**Task requirements:**
Exactly as written, reproduce the lines from the beginning of the data through the line containing "Katia Bougiouri, Postdoctoral"; the pictures are not reproduced.

**Given records:**
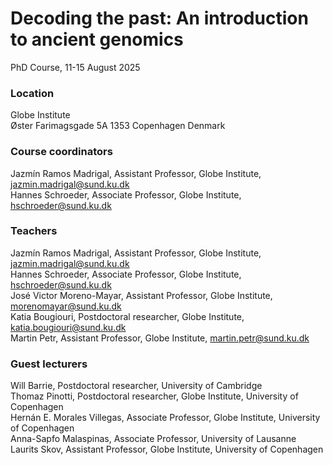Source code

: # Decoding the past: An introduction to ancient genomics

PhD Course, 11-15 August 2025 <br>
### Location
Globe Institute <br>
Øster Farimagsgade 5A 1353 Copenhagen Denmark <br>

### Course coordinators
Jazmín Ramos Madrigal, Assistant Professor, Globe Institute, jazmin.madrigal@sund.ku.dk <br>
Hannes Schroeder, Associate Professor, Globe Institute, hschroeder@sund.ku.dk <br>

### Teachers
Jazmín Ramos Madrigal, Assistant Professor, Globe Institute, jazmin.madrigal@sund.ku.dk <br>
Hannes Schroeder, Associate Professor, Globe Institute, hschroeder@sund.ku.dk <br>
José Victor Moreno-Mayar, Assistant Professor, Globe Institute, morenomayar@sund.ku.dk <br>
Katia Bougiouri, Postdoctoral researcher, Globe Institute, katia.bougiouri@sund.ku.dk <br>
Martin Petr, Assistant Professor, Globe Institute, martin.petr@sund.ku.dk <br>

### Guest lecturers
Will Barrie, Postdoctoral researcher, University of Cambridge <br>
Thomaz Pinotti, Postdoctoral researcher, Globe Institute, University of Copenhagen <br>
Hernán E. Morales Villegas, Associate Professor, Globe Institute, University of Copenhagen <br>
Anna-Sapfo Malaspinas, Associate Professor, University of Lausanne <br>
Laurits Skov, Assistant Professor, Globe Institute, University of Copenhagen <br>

**Reply to the exercise:**
Source code

: # Decoding the past: An introduction to ancient genomics

PhD Course, 11-15 August 2025 <br>
### Location
Globe Institute <br>
Øster Farimagsgade 5A 1353 Copenhagen Denmark <br>

### Course coordinators
Jazmín Ramos Madrigal, Assistant Professor, Globe Institute, jazmin.madrigal@sund.ku.dk <br>
Hannes Schroeder, Associate Professor, Globe Institute, hschroeder@sund.ku.dk <br>

### Teachers
Jazmín Ramos Madrigal, Assistant Professor, Globe Institute, jazmin.madrigal@sund.ku.dk <br>
Hannes Schroeder, Associate Professor, Globe Institute, hschroeder@sund.ku.dk <br>
José Victor Moreno-Mayar, Assistant Professor, Globe Institute, morenomayar@sund.ku.dk <br>
Katia Bougiouri, Postdoctoral researcher, Globe Institute, katia.bougiouri@sund.ku.dk <br>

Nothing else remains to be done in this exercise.